Automatic Synthesis of Analog Electronic Circuits with AGE
This page shows some examples of evolution of analog electronic circuits using Analog Genetic Encoding (AGE). In this case the device set contains electronic devices such as bipolar transistors and MOSFETs, and the connections between the devices are established by means of resistors inserted between their terminals.
In this experiment we used Analog Genetic Encoding to evolve a circuit capable of producing an output voltage Vo that remains in the range from 1.99V to 2.01V when the input voltage Vc varies from 4V to 6 V and the circuit temperature varies from 0°C to 100°C. The figure shows an example of evolved voltage reference circuit and its output voltage plotted as a function of the input voltage.
The goal of this experiment was the evolution of a circuit whose output voltage Vo increases linearly from 0V to 10V when the circuit temperature varies from 0°C to 100°C. The figure shows an example of evolved temperature sensing circuit and its output voltage plotted as a function of the circuit temperature.
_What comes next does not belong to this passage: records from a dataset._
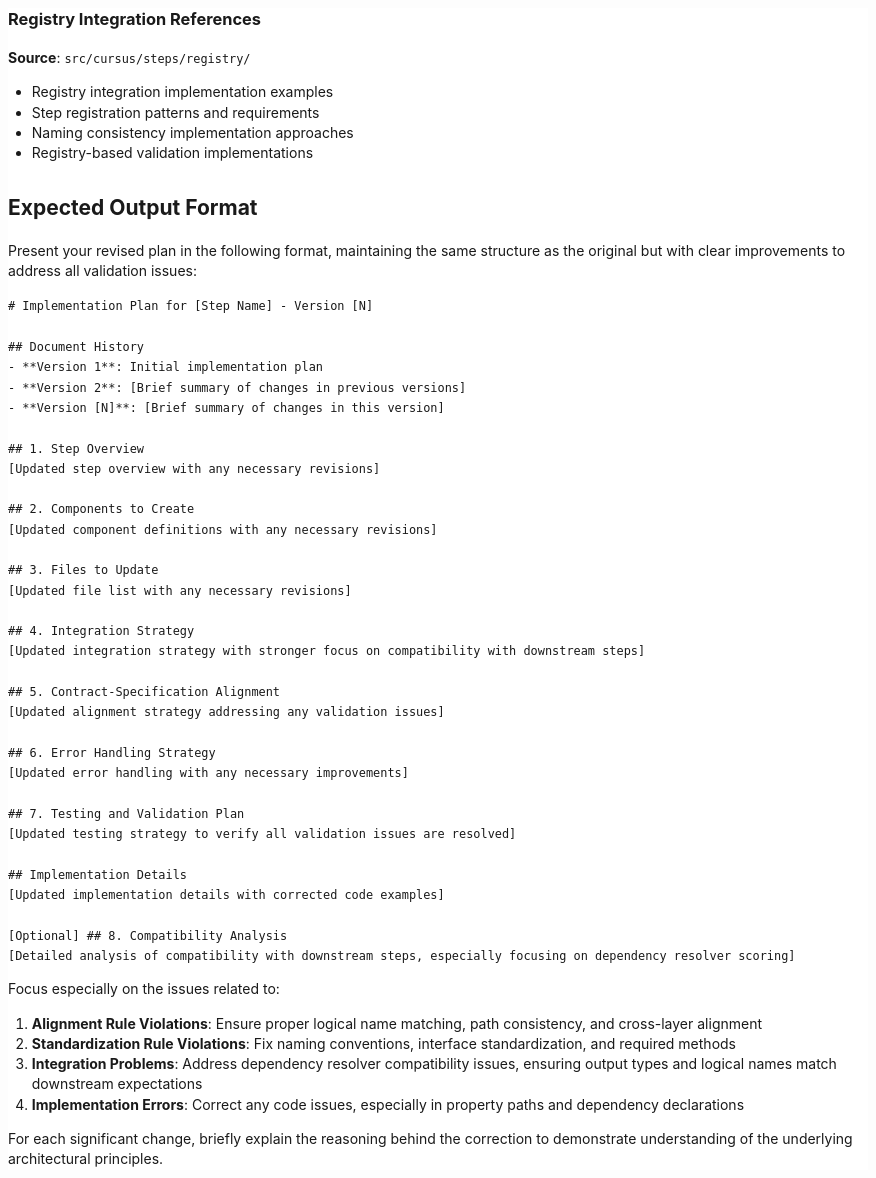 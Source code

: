 ### Registry Integration References
**Source**: `src/cursus/steps/registry/`
- Registry integration implementation examples
- Step registration patterns and requirements
- Naming consistency implementation approaches
- Registry-based validation implementations

## Expected Output Format

Present your revised plan in the following format, maintaining the same structure as the original but with clear improvements to address all validation issues:

```
# Implementation Plan for [Step Name] - Version [N]

## Document History
- **Version 1**: Initial implementation plan
- **Version 2**: [Brief summary of changes in previous versions]
- **Version [N]**: [Brief summary of changes in this version]

## 1. Step Overview
[Updated step overview with any necessary revisions]

## 2. Components to Create
[Updated component definitions with any necessary revisions]

## 3. Files to Update
[Updated file list with any necessary revisions]

## 4. Integration Strategy
[Updated integration strategy with stronger focus on compatibility with downstream steps]

## 5. Contract-Specification Alignment
[Updated alignment strategy addressing any validation issues]

## 6. Error Handling Strategy
[Updated error handling with any necessary improvements]

## 7. Testing and Validation Plan
[Updated testing strategy to verify all validation issues are resolved]

## Implementation Details
[Updated implementation details with corrected code examples]

[Optional] ## 8. Compatibility Analysis
[Detailed analysis of compatibility with downstream steps, especially focusing on dependency resolver scoring]
```

Focus especially on the issues related to:

1. **Alignment Rule Violations**: Ensure proper logical name matching, path consistency, and cross-layer alignment
2. **Standardization Rule Violations**: Fix naming conventions, interface standardization, and required methods
3. **Integration Problems**: Address dependency resolver compatibility issues, ensuring output types and logical names match downstream expectations
4. **Implementation Errors**: Correct any code issues, especially in property paths and dependency declarations

For each significant change, briefly explain the reasoning behind the correction to demonstrate understanding of the underlying architectural principles.

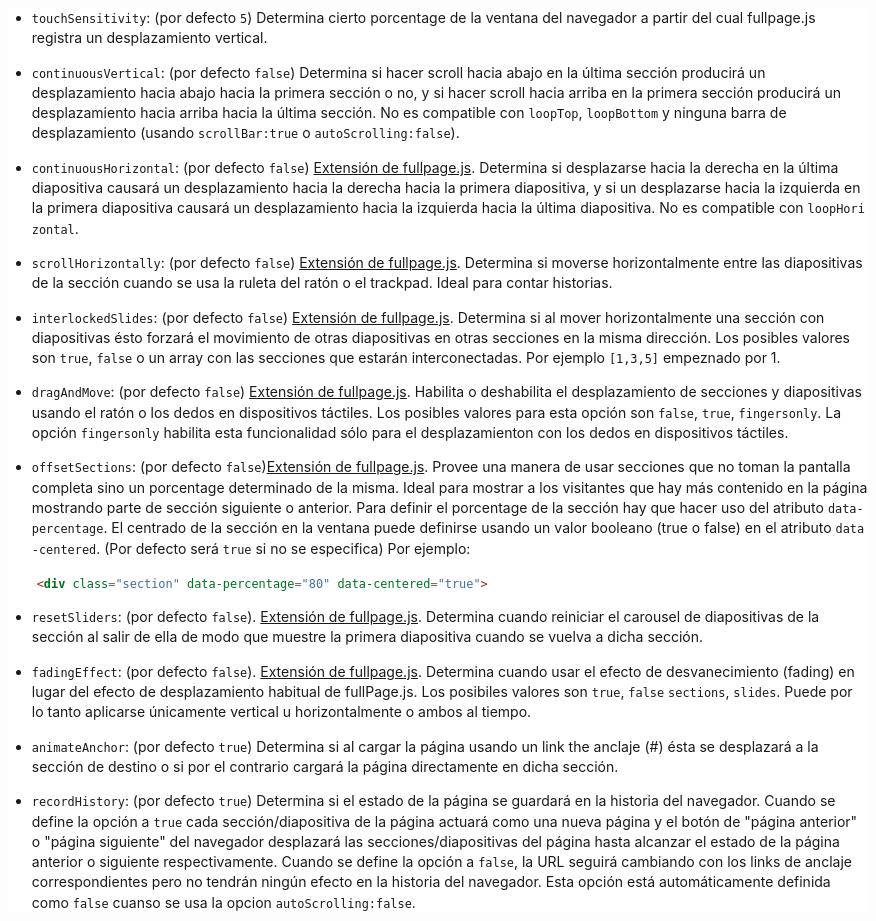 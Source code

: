 - `touchSensitivity`: (por defecto  `5`) Determina cierto porcentage de la ventana del navegador a partir del cual fullpage.js registra un desplazamiento vertical.

- `continuousVertical`: (por defecto  `false`) Determina si hacer scroll hacia abajo en la última sección producirá un desplazamiento hacia abajo hacia la primera sección o no, y si hacer scroll hacia arriba en la primera sección producirá un desplazamiento hacia arriba hacia la última sección. No es compatible con `loopTop`, `loopBottom` y ninguna barra de desplazamiento (usando `scrollBar:true` o `autoScrolling:false`).

- `continuousHorizontal`: (por defecto  `false`) [Extensión de fullpage.js](http://alvarotrigo.com/fullPage/extensions/). Determina si desplazarse hacia la derecha en la última diapositiva causará un desplazamiento hacia la derecha hacia la primera diapositiva, y si un desplazarse hacia la izquierda en la primera diapositiva causará un desplazamiento hacia la izquierda hacia la última diapositiva. No es compatible con `loopHorizontal`. 

- `scrollHorizontally`: (por defecto  `false`) [Extensión de fullpage.js](http://alvarotrigo.com/fullPage/extensions/). Determina si moverse horizontalmente entre las diapositivas de la sección cuando se usa la ruleta del ratón o el trackpad. Ideal para contar historias. 

- `interlockedSlides`: (por defecto  `false`) [Extensión de fullpage.js](http://alvarotrigo.com/fullPage/extensions/). Determina si al mover horizontalmente una sección con diapositivas ésto forzará el movimiento de otras diapositivas en otras secciones en la misma dirección. Los posibles valores son `true`, `false` o un array con las secciones que estarán interconectadas. Por ejemplo `[1,3,5]` empeznado por 1. 

- `dragAndMove`: (por defecto  `false`) [Extensión de fullpage.js](http://alvarotrigo.com/fullPage/extensions/). Habilita o deshabilita el desplazamiento de secciones y diapositivas usando el ratón o los dedos en dispositivos táctiles. Los posibles valores para esta opción son `false`, `true`, `fingersonly`. La opción `fingersonly` habilita esta funcionalidad sólo para el desplazamienton con los dedos en dispositivos táctiles.

- `offsetSections`: (por defecto  `false`)[Extensión de fullpage.js](http://alvarotrigo.com/fullPage/extensions/). Provee una manera de usar secciones que no toman la pantalla completa sino un porcentage determinado de la misma. Ideal para mostrar a los visitantes que hay más contenido en la página mostrando parte de sección siguiente o anterior.
Para definir el porcentage de la sección hay que hacer uso del atributo `data-percentage`. El centrado de la sección en la ventana puede definirse usando un valor booleano (true o false) en el atributo `data-centered`. (Por defecto será `true` si no se especifica) Por ejemplo:
``` html
    <div class="section" data-percentage="80" data-centered="true">
```

- `resetSliders`: (por defecto  `false`). [Extensión de fullpage.js](http://alvarotrigo.com/fullPage/extensions/). Determina cuando reiniciar el carousel de diapositivas de la sección al salir de ella de modo que muestre la primera diapositiva cuando se vuelva a dicha sección.

- `fadingEffect`: (por defecto  `false`). [Extensión de fullpage.js](http://alvarotrigo.com/fullPage/extensions/). Determina cuando usar el efecto de desvanecimiento (fading) en lugar del efecto de desplazamiento habitual de fullPage.js. Los posibiles valores son `true`, `false` `sections`, `slides`. Puede por lo tanto aplicarse únicamente vertical u horizontalmente o ambos al tiempo.

- `animateAnchor`: (por defecto  `true`) Determina si al cargar la página usando un link the anclaje (#) ésta se desplazará a la sección de destino o si por el contrario cargará la página directamente en dicha sección.

- `recordHistory`: (por defecto  `true`) Determina si el estado de la página se guardará en la historia del navegador. Cuando se define la opción a `true` cada sección/diapositiva de la página actuará como una nueva página y el botón de "página anterior" o "página siguiente" del navegador desplazará las secciones/diapositivas del página hasta alcanzar el estado de la página anterior o siguiente respectivamente. Cuando se define la opción a `false`, la URL seguirá cambiando con los links de anclaje correspondientes pero no tendrán ningún efecto en la historia del navegador. Esta opción está automáticamente definida como `false` cuanso se usa la opcion `autoScrolling:false`.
Gaussian Function Generator
In this experiment we used Analog Genetic Encoding to evolve a circuit capable of producing through a load voltage source VL an output current Io that is a Gaussian function of the variable input voltage Vc, when the latter varies from 2V to 3V. The figure shows an example of evolved circuit and its input-output behavior.
Comparison of Analog Genetic Encoding and Genetic Programming
There exist no established benchmarks for the evaluation of experiments of evolution of analog circuits. However, the three examples shown above are inspired from problems that were tackled with Genetic Programming (GP) in (Koza et al., GPIII, 1999). The circuits evolved with Analog Genetic Encoding were evaluated with the fitness function used in the Genetic Programming experiments, which consists of the sum of the absolute value of the deviations from the target output value weighted by a factor of 10 if the deviation is greater than a preassigned limit value (so that smaller fitness values correspond to better circuit performance). Each output value falling within the limit is defined as a hit. For both Analog Genetic Encoding and the Genetic Programming experiments the number of evaluations required to produce the best circuit of the run is considered. Tables I, II, and III show the average number of circuit evaluations, the number of hits, the fitness value, and the number of transistors and resistors of the best evolved circuits obtained with Genetic Programming and Analog Genetic Encoding.
The tables show that for the voltage reference and temperature sensor problems Analog Genetic Encoding produced better results in terms of fitness and number of hits with a tenfold and twofold reduction, respectively, of the number of circuit evaluations with respect to Genetic Programming. In the Gaussian function case the unique Genetic Programming circuit achieved a slightly better performance than the average Analog Genetic Encoding circuit, but using about an order of magnitude more circuit evaluations. The circuits produced by Analog Genetic Encoding contain on average less transistors and more resistors than those produced by Genetic Programming.